Nano in food
Nano nosh
There is lots of speculation about how nano could help enhance foods, from futuristic ideas about foods that change to respond to your nutritional needs or taste preferences - to more down to earth applications - such as better ways to add flavours, create textures or enhance nutritional benefits.
At the moment, though we can't be certain, there seems to be very little use of nano in food in the UK, though many companies, large and small, are researching what it could do. The known uses are confined to wrapping nutritional ingredients into nano-sized parcels for better absorption in food or mineral supplements, though nano is likely to be used more widely in packaging.
Companies don't talk much about their research because they don't want their competitors to know and because
they are concerned about a negative consumer reaction to the idea of nano
in food.
For these reasons it is likely that in the near future nano will be more about enhancing existing foods than creating new materials or new food products.
What's nano and what's not?
On a fundamental level, foods like milk have natural components on the nanoscale, while processes such as flour milling, some cheese making and certain sorts of food processing, which have been used safely for many years, can in some forms also be described as nanotechnologies. This is what adds to the confusion that exists about nano in food.
But we use the term today to mean when we deliberately use tools, processes, and materials that work at the nanoscale to develop new, and hopefully improved food products, e.g. with less salt or fat, but tasting like the real thing.
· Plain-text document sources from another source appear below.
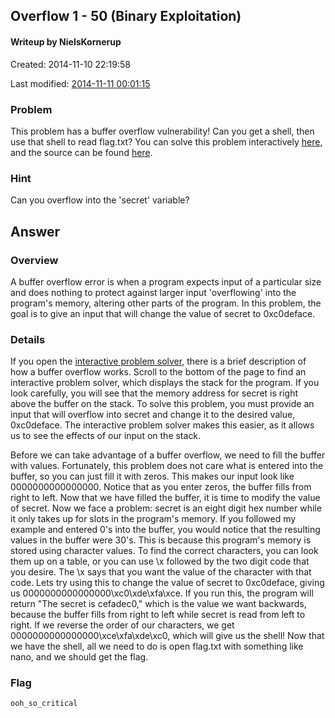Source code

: ## Overflow 1 - 50 (Binary Exploitation) ##
#### Writeup by NielsKornerup

Created: 2014-11-10 22:19:58

Last modified: [2014-11-11 00:01:15](https://github.com/Oksisane/PicoCTF-2014-Writeups/commits/master/binary_exploitation/Overflow_1.md)


### Problem ###

This problem has a buffer overflow vulnerability! Can you get a shell, then use that shell to read flag.txt? You can solve this problem interactively [here](https://picoctf.com/problem-static/binary/Overflow1/overflow1.html#1), and the source can be found [here](https://picoctf.com/problem-static/binary/Overflow1/overflow1.c).

### Hint ###

Can you overflow into the 'secret' variable?

## Answer ##

### Overview ###

A buffer overflow error is when a program expects input of a particular size and does nothing to protect against larger input 'overflowing' into the program's memory, altering other parts of the program. In this problem, the goal is to give an input that will change the value of secret to 0xc0deface.

### Details ###

If you open the [interactive problem solver](https://picoctf.com/problem-static/binary/Overflow1/overflow1.html#1), there is a brief description of how a buffer overflow works. Scroll to the bottom of the page to find an interactive problem solver, which displays the stack for the program. If you look carefully, you will see that the memory address for secret is right above the buffer on the stack. To solve this problem, you must provide an input that will overflow into secret and change it to the desired value, 0xc0deface. The interactive problem solver makes this easier, as it allows us to see the effects of our input on the stack.

Before we can take advantage of a buffer overflow, we need to fill the buffer with values. Fortunately, this problem does not care what is entered into the buffer, so you can just fill it with zeros. This makes our input look like 0000000000000000. Notice that as you enter zeros, the buffer fills from right to left. Now that we have filled the buffer, it is time to modify the value of secret. Now we face a problem: secret is an eight digit hex number while it only takes up for slots in the program's memory. If you followed my example and entered 0's into the buffer, you would notice that the resulting values in the buffer were 30's. This is because this program's memory is stored using character values. To find the correct characters, you can look them up on a table, or you can use \x followed by the two digit code that you desire. The \x says that you want the value of the character with that code. Lets try using this to change the value of secret to 0xc0deface, giving us 0000000000000000\xc0\xde\xfa\xce. If you run this, the program will return "The secret is cefadec0," which is the value we want backwards, because the buffer fills from right to left while secret is read from left to right. If we reverse the order of our characters, we get 0000000000000000\xce\xfa\xde\xc0, which will give us the shell! Now that we have the shell, all we need to do is open flag.txt with something like nano, and we should get the flag.


### Flag ###

    ooh_so_critical
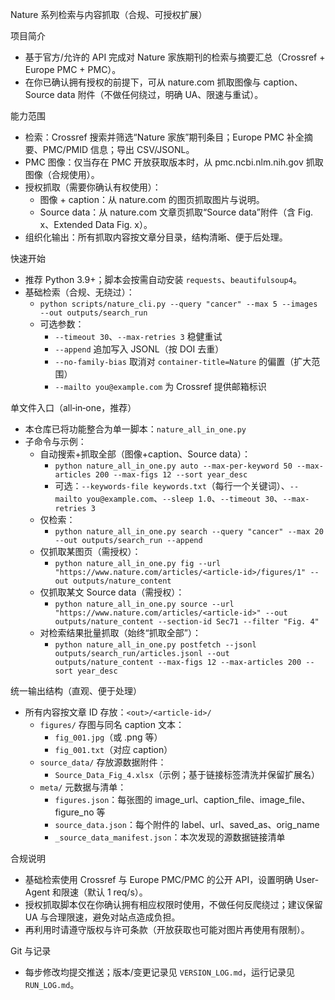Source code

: Nature 系列检索与内容抓取（合规、可授权扩展）

项目简介
- 基于官方/允许的 API 完成对 Nature 家族期刊的检索与摘要汇总（Crossref + Europe PMC + PMC）。
- 在你已确认拥有授权的前提下，可从 nature.com 抓取图像与 caption、Source data 附件（不做任何绕过，明确 UA、限速与重试）。

能力范围
- 检索：Crossref 搜索并筛选“Nature 家族”期刊条目；Europe PMC 补全摘要、PMC/PMID 信息；导出 CSV/JSONL。
- PMC 图像：仅当存在 PMC 开放获取版本时，从 pmc.ncbi.nlm.nih.gov 抓取图像（合规使用）。
- 授权抓取（需要你确认有权使用）：
  - 图像 + caption：从 nature.com 的图页抓取图片与说明。
  - Source data：从 nature.com 文章页抓取“Source data”附件（含 Fig. x、Extended Data Fig. x）。
- 组织化输出：所有抓取内容按文章分目录，结构清晰、便于后处理。

快速开始
- 推荐 Python 3.9+；脚本会按需自动安装 `requests`、`beautifulsoup4`。
- 基础检索（合规、无绕过）：
  - `python scripts/nature_cli.py --query "cancer" --max 5 --images --out outputs/search_run`
  - 可选参数：
    - `--timeout 30`、`--max-retries 3` 稳健重试
    - `--append` 追加写入 JSONL（按 DOI 去重）
    - `--no-family-bias` 取消对 `container-title=Nature` 的偏置（扩大范围）
    - `--mailto you@example.com` 为 Crossref 提供邮箱标识

单文件入口（all‑in‑one，推荐）
- 本仓库已将功能整合为单一脚本：`nature_all_in_one.py`
- 子命令与示例：
  - 自动搜索+抓取全部（图像+caption、Source data）：
    - `python nature_all_in_one.py auto --max-per-keyword 50 --max-articles 200 --max-figs 12 --sort year_desc`
    - 可选：`--keywords-file keywords.txt`（每行一个关键词）、`--mailto you@example.com`、`--sleep 1.0`、`--timeout 30`、`--max-retries 3`
  - 仅检索：
    - `python nature_all_in_one.py search --query "cancer" --max 20 --out outputs/search_run --append`
  - 仅抓取某图页（需授权）：
    - `python nature_all_in_one.py fig --url "https://www.nature.com/articles/<article-id>/figures/1" --out outputs/nature_content`
  - 仅抓取某文 Source data（需授权）：
    - `python nature_all_in_one.py source --url "https://www.nature.com/articles/<article-id>" --out outputs/nature_content --section-id Sec71 --filter "Fig. 4"`
  - 对检索结果批量抓取（始终“抓取全部”）：
    - `python nature_all_in_one.py postfetch --jsonl outputs/search_run/articles.jsonl --out outputs/nature_content --max-figs 12 --max-articles 200 --sort year_desc`

统一输出结构（直观、便于处理）
- 所有内容按文章 ID 存放：`<out>/<article-id>/`
  - `figures/` 存图与同名 caption 文本：
    - `fig_001.jpg`（或 .png 等）
    - `fig_001.txt`（对应 caption）
  - `source_data/` 存放源数据附件：
    - `Source_Data_Fig_4.xlsx`（示例；基于链接标签清洗并保留扩展名）
  - `meta/` 元数据与清单：
    - `figures.json`：每张图的 image_url、caption_file、image_file、figure_no 等
    - `source_data.json`：每个附件的 label、url、saved_as、orig_name
    - `_source_data_manifest.json`：本次发现的源数据链接清单

合规说明
- 基础检索使用 Crossref 与 Europe PMC/PMC 的公开 API，设置明确 User-Agent 和限速（默认 1 req/s）。
- 授权抓取脚本仅在你确认拥有相应权限时使用，不做任何反爬绕过；建议保留 UA 与合理限速，避免对站点造成负担。
- 再利用时请遵守版权与许可条款（开放获取也可能对图片再使用有限制）。

Git 与记录
- 每步修改均提交推送；版本/变更记录见 `VERSION_LOG.md`，运行记录见 `RUN_LOG.md`。
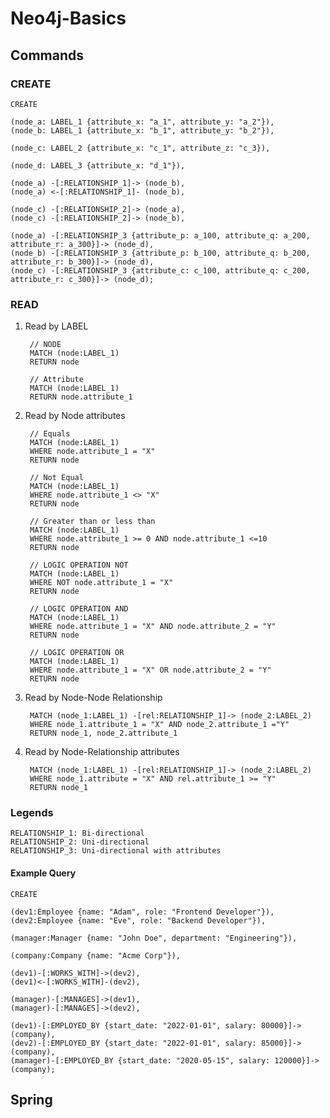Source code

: # Neo4j-Basics

## Commands

### CREATE

    CREATE 
    
    (node_a: LABEL_1 {attribute_x: "a_1", attribute_y: "a_2"}),
    (node_b: LABEL_1 {attribute_x: "b_1", attribute_y: "b_2"}),

    (node_c: LABEL_2 {attribute_x: "c_1", attribute_z: "c_3}),

    (node_d: LABEL_3 {attribute_x: "d_1"}),

    (node_a) -[:RELATIONSHIP_1]-> (node_b),
    (node_a) <-[:RELATIONSHIP_1]- (node_b),

    (node_c) -[:RELATIONSHIP_2]-> (node_a),
    (node_c) -[:RELATIONSHIP_2]-> (node_b),

    (node_a) -[:RELATIONSHIP_3 {attribute_p: a_100, attribute_q: a_200, attribute_r: a_300}]-> (node_d),
    (node_b) -[:RELATIONSHIP_3 {attribute_p: b_100, attribute_q: b_200, attribute_r: b_300}]-> (node_d),
    (node_c) -[:RELATIONSHIP_3 {attribute_c: c_100, attribute_q: c_200, attribute_r: c_300}]-> (node_d);

### READ

1. Read by LABEL

        // NODE
        MATCH (node:LABEL_1) 
        RETURN node

        // Attribute
        MATCH (node:LABEL_1) 
        RETURN node.attribute_1

2. Read by Node attributes

        // Equals
        MATCH (node:LABEL_1)
        WHERE node.attribute_1 = "X"
        RETURN node
    
        // Not Equal
        MATCH (node:LABEL_1)
        WHERE node.attribute_1 <> "X"
        RETURN node

        // Greater than or less than
        MATCH (node:LABEL_1)
        WHERE node.attribute_1 >= 0 AND node.attribute_1 <=10
        RETURN node

        // LOGIC OPERATION NOT
        MATCH (node:LABEL_1)
        WHERE NOT node.attribute_1 = "X"
        RETURN node

        // LOGIC OPERATION AND
        MATCH (node:LABEL_1)
        WHERE node.attribute_1 = "X" AND node.attribute_2 = "Y"
        RETURN node

        // LOGIC OPERATION OR
        MATCH (node:LABEL_1)
        WHERE node.attribute_1 = "X" OR node.attribute_2 = "Y"
        RETURN node

3. Read by Node-Node Relationship

        MATCH (node_1:LABEL_1) -[rel:RELATIONSHIP_1]-> (node_2:LABEL_2)
        WHERE node_1.attribute_1 = "X" AND node_2.attribute_1 ="Y"
        RETURN node_1, node_2.attribute_1

4. Read by Node-Relationship attributes

        MATCH (node_1:LABEL_1) -[rel:RELATIONSHIP_1]-> (node_2:LABEL_2)
        WHERE node_1.attribute = "X" AND rel.attribute_1 >= "Y"
        RETURN node_1


### Legends

    RELATIONSHIP_1: Bi-directional
    RELATIONSHIP_2: Uni-directional
    RELATIONSHIP_3: Uni-directional with attributes

#### Example Query

    CREATE

    (dev1:Employee {name: "Adam", role: "Frontend Developer"}),
    (dev2:Employee {name: "Eve", role: "Backend Developer"}),

    (manager:Manager {name: "John Doe", department: "Engineering"}),

    (company:Company {name: "Acme Corp"}),

    (dev1)-[:WORKS_WITH]->(dev2),
    (dev1)<-[:WORKS_WITH]-(dev2),

    (manager)-[:MANAGES]->(dev1),
    (manager)-[:MANAGES]->(dev2),

    (dev1)-[:EMPLOYED_BY {start_date: "2022-01-01", salary: 80000}]->(company),
    (dev2)-[:EMPLOYED_BY {start_date: "2022-01-01", salary: 85000}]->(company),
    (manager)-[:EMPLOYED_BY {start_date: "2020-05-15", salary: 120000}]->(company);


## Spring
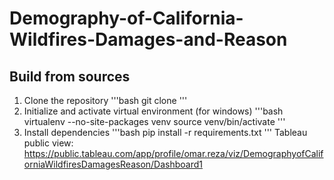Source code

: # Demography-of-California-Wildfires-Damages-and-Reason

## Build from sources
1. Clone the repository
   '''bash
   git clone
   '''
2. Initialize and activate virtual environment (for windows)
   '''bash
   virtualenv --no-site-packages venv
   source venv/bin/activate
   '''
3. Install dependencies
   '''bash
   pip install -r requirements.txt
   '''
Tableau public view: https://public.tableau.com/app/profile/omar.reza/viz/DemographyofCaliforniaWildfiresDamagesReason/Dashboard1
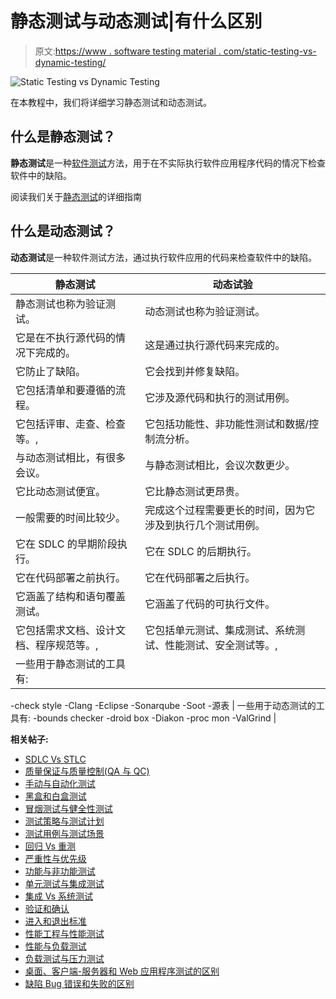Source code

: # 静态测试与动态测试|有什么区别

> 原文:[https://www . software testing material . com/static-testing-vs-dynamic-testing/](https://www.softwaretestingmaterial.com/static-testing-vs-dynamic-testing/)

![Static Testing vs Dynamic Testing](img/de5ea95571b0ae47e880aaf01ad453bf.png)

在本教程中，我们将详细学习静态测试和动态测试。



## **什么是静态测试？**

**静态测试**是一种[软件测试](https://www.softwaretestingmaterial.com/software-testing/)方法，用于在不实际执行软件应用程序代码的情况下检查软件中的缺陷。

阅读我们关于[静态测试](https://www.softwaretestingmaterial.com/static-testing/)的详细指南

## **什么是动态测试？**

**动态测试**是一种软件测试方法，通过执行软件应用的代码来检查软件中的缺陷。

| 静态测试 | 动态试验 |
| --- | --- |
| 静态测试也称为验证测试。 | 动态测试也称为验证测试。 |
| 它是在不执行源代码的情况下完成的。 | 这是通过执行源代码来完成的。 |
| 它防止了缺陷。 | 它会找到并修复缺陷。 |
| 它包括清单和要遵循的流程。 | 它涉及源代码和执行的测试用例。 |
| 它包括评审、走查、检查等。, | 它包括功能性、非功能性测试和数据/控制流分析。 |
| 与动态测试相比，有很多会议。 | 与静态测试相比，会议次数更少。 |
| 它比动态测试便宜。 | 它比静态测试更昂贵。 |
| 一般需要的时间比较少。 | 完成这个过程需要更长的时间，因为它涉及到执行几个测试用例。 |
| 它在 SDLC 的早期阶段执行。 | 它在 SDLC 的后期执行。 |
| 它在代码部署之前执行。 | 它在代码部署之后执行。 |
| 它涵盖了结构和语句覆盖测试。 | 它涵盖了代码的可执行文件。 |
| 它包括需求文档、设计文档、程序规范等。, | 它包括单元测试、集成测试、系统测试、性能测试、安全测试等。, |
| 一些用于静态测试的工具有:
-check style
-Clang
-Eclipse
-Sonarqube
-Soot
-源表 | 一些用于动态测试的工具有:
-bounds checker
-droid box
-Diakon
-proc mon
-ValGrind |

**相关帖子:**

*   [SDLC Vs STLC](https://www.softwaretestingmaterial.com/sdlc-vs-stlc/)
*   [质量保证与质量控制(QA 与 QC)](https://www.softwaretestingmaterial.com/quality-assurance-vs-quality-control/)
*   [手动与自动化测试](https://www.softwaretestingmaterial.com/manual-testing-vs-automation-testing/)
*   [黑盒和白盒测试](https://www.softwaretestingmaterial.com/black-box-and-white-box-testing/)
*   [冒烟测试与健全性测试](https://www.softwaretestingmaterial.com/smoke-testing-vs-sanity-testing/)
*   [测试策略与测试计划](https://www.softwaretestingmaterial.com/test-strategy-vs-test-plan/)
*   [测试用例与测试场景](https://www.softwaretestingmaterial.com/test-scenario-vs-test-case/)
*   [回归 Vs 重测](https://www.softwaretestingmaterial.com/difference-between-regression-and-retesting/)
*   [严重性与优先级](https://www.softwaretestingmaterial.com/what-is-the-difference-between-severity-and-priority-in-software-testing/)
*   [功能与非功能测试](https://www.softwaretestingmaterial.com/performance-testing-tutorial/#Difference-between-Functional-Testing-and-Nonfunctional-Testing)
*   [单元测试与集成测试](https://www.softwaretestingmaterial.com/unit-testing/#Difference-between-Unit-Testing-&-Integration-Testing)
*   [集成 Vs 系统测试](https://www.softwaretestingmaterial.com/integration-testing/#What-is-the-difference-between-Integration-Testing-and-System-Testing)
*   [验证和确认](https://www.softwaretestingmaterial.com/verification-and-validation/)
*   [进入和退出标准](https://www.softwaretestingmaterial.com/entry-and-exit-criteria/)
*   [性能工程与性能测试](https://www.softwaretestingmaterial.com/performance-testing-tutorial/#Difference-between-Performance-Engineering-And-Performance-Testing)
*   [性能与负载测试](https://www.softwaretestingmaterial.com/performance-testing-tutorial/#Difference-between-Performance-Testing-Load-Testing-And-Stress-Testing)
*   [负载测试与压力测试](https://www.softwaretestingmaterial.com/load-testing-tutorial/#difference-between-load-testing--stress-testing-load-testing-vs-stress-testing)
*   [桌面、客户端-服务器和 Web 应用程序测试的区别](https://www.softwaretestingmaterial.com/difference-between-desktop-client-server-and-web-application-testing/)
*   [缺陷 Bug 错误和失败的区别](https://www.softwaretestingmaterial.com/difference-between-defect-bug-error-and-failure/)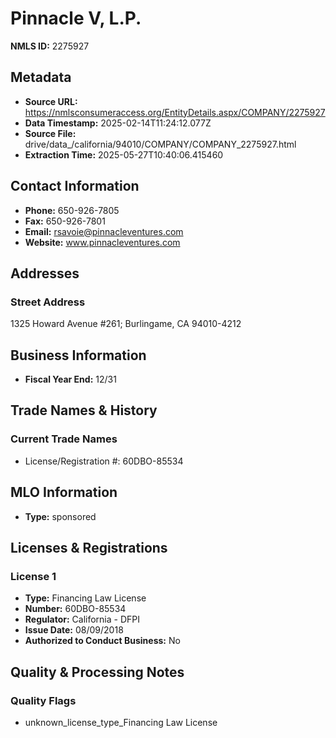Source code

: # Pinnacle V, L.P.

**NMLS ID:** 2275927

## Metadata
- **Source URL:** https://nmlsconsumeraccess.org/EntityDetails.aspx/COMPANY/2275927
- **Data Timestamp:** 2025-02-14T11:24:12.077Z
- **Source File:** drive/data_/california/94010/COMPANY/COMPANY_2275927.html
- **Extraction Time:** 2025-05-27T10:40:06.415460

## Contact Information
- **Phone:** 650-926-7805
- **Fax:** 650-926-7801
- **Email:** rsavoie@pinnacleventures.com
- **Website:** www.pinnacleventures.com

## Addresses
### Street Address
1325 Howard Avenue #261; Burlingame, CA 94010-4212

## Business Information
- **Fiscal Year End:** 12/31

## Trade Names & History
### Current Trade Names
- License/Registration #: 60DBO-85534

## MLO Information
- **Type:** sponsored

## Licenses & Registrations

### License 1
- **Type:** Financing Law License
- **Number:** 60DBO-85534
- **Regulator:** California - DFPI
- **Issue Date:** 08/09/2018
- **Authorized to Conduct Business:** No

## Quality & Processing Notes
### Quality Flags
- unknown_license_type_Financing Law License
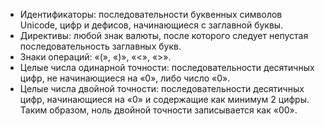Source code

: - Идентификаторы: последовательности буквенных символов Unicode, цифр и дефисов, начинающиеся с заглавной буквы.
- Директивы: любой знак валюты, после которого следует непустая последовательность заглавных букв.
- Знаки операций: «(», «)», «<», «>».
- Целые числа одинарной точности: последовательности десятичных цифр, не начинающиеся на «0», либо число «0».
- Целые числа двойной точности: последовательности десятичных цифр, начинающиеся на «0» и содержащие как минимум 2 цифры. Таким образом, ноль двойной точности записывается как «00».
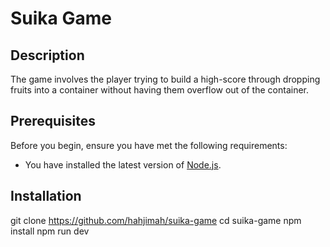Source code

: # Suika Game

## Description

The game involves the player trying to build a high-score through dropping fruits into a container without having them overflow out of the container.

## Prerequisites

Before you begin, ensure you have met the following requirements:

- You have installed the latest version of [Node.js](https://nodejs.org/).

## Installation

git clone https://github.com/hahjimah/suika-game
cd suika-game
npm install
npm run dev
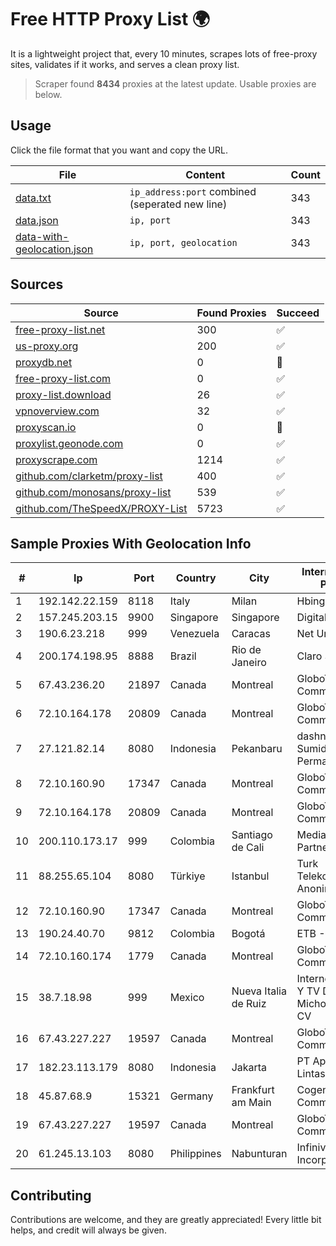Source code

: 
# Free HTTP Proxy List 🌍

It is a lightweight project that, every 10 minutes, scrapes lots of free-proxy sites, validates if it works, and serves a clean proxy list.


> Scraper found **8434** proxies at the latest update. Usable proxies are below.

## Usage

Click the file format that you want and copy the URL.


|File|Content|Count|
|----|-------|-----|
|[data.txt](https://raw.githubusercontent.com/themiralay/Proxy-List-World/master/data.txt)|`ip_address:port` combined (seperated new line)|343|
|[data.json](https://raw.githubusercontent.com/themiralay/Proxy-List-World/master/data.json)|`ip, port`|343|
|[data-with-geolocation.json](https://raw.githubusercontent.com/themiralay/Proxy-List-World/master/data-with-geolocation.json)|`ip, port, geolocation`|343|

## Sources

|Source|Found Proxies|Succeed|
|------|-------------|-------|
|[free-proxy-list.net](https://free-proxy-list.net)|300|✅|
|[us-proxy.org](https://www.us-proxy.org)|200|✅|
|[proxydb.net](http://proxydb.net)|0|🚫|
|[free-proxy-list.com](https://free-proxy-list.com/?page=&port=&type%5B%5D=http&type%5B%5D=https&up_time=0&search=Search)|0|✅|
|[proxy-list.download](https://www.proxy-list.download/HTTP)|26|✅|
|[vpnoverview.com](https://vpnoverview.com/privacy/anonymous-browsing/free-proxy-servers)|32|✅|
|[proxyscan.io](https://www.proxyscan.io)|0|🚫|
|[proxylist.geonode.com](https://proxylist.geonode.com/api/proxy-list?limit=300&page=1&sort_by=lastChecked&sort_type=desc&protocols=http,https)|0|✅|
|[proxyscrape.com](https://api.proxyscrape.com/v2/?request=displayproxies&protocol=http&timeout=10000&country=all&ssl=all&anonymity=all)|1214|✅|
|[github.com/clarketm/proxy-list](https://raw.githubusercontent.com/clarketm/proxy-list/master/proxy-list-raw.txt)|400|✅|
|[github.com/monosans/proxy-list](https://raw.githubusercontent.com/monosans/proxy-list/main/proxies/http.txt)|539|✅|
|[github.com/TheSpeedX/PROXY-List](https://raw.githubusercontent.com/TheSpeedX/PROXY-List/master/http.txt)|5723|✅|


## Sample Proxies With Geolocation Info

|#|Ip|Port|Country|City|Internet Service Provider|
|-|--|----|-------|----|-------------------------|
|1|192.142.22.159|8118|Italy|Milan|Hbing Limited|
|2|157.245.203.15|9900|Singapore|Singapore|DigitalOcean, LLC|
|3|190.6.23.218|999|Venezuela|Caracas|Net Uno|
|4|200.174.198.95|8888|Brazil|Rio de Janeiro|Claro S.A|
|5|67.43.236.20|21897|Canada|Montreal|GloboTech Communications|
|6|72.10.164.178|20809|Canada|Montreal|GloboTech Communications|
|7|27.121.82.14|8080|Indonesia|Pekanbaru|dashnet - PT Sumidhaz Permata Bunda|
|8|72.10.160.90|17347|Canada|Montreal|GloboTech Communications|
|9|72.10.164.178|20809|Canada|Montreal|GloboTech Communications|
|10|200.110.173.17|999|Colombia|Santiago de Cali|Media Commerce Partners S.A|
|11|88.255.65.104|8080|Türkiye|Istanbul|Turk Telekomunikasyon Anonim Sirketi|
|12|72.10.160.90|17347|Canada|Montreal|GloboTech Communications|
|13|190.24.40.70|9812|Colombia|Bogotá|ETB - Colombia|
|14|72.10.160.174|1779|Canada|Montreal|GloboTech Communications|
|15|38.7.18.98|999|Mexico|Nueva Italia de Ruiz|Internet Telefonia Y TV De Michoacan SA De CV|
|16|67.43.227.227|19597|Canada|Montreal|GloboTech Communications|
|17|182.23.113.179|8080|Indonesia|Jakarta|PT Aplikanusa Lintasarta|
|18|45.87.68.9|15321|Germany|Frankfurt am Main|Cogent Communications|
|19|67.43.227.227|19597|Canada|Montreal|GloboTech Communications|
|20|61.245.13.103|8080|Philippines|Nabunturan|Infinivan Incorporated|



## Contributing

Contributions are welcome, and they are greatly appreciated! Every
little bit helps, and credit will always be given.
Some of these are likely to be an extension of existing technologies and others more complex.
Natural nano
Nano particles are also found in nature. Milk is in fact an example of a nanotechnology in which incredibly small particles of protein are suspended in water.
Ricotta Cheese is another example of nanotechnology which is made by creating the conditions for nanoparticles of protein to stick together to form gels which give it that special texture.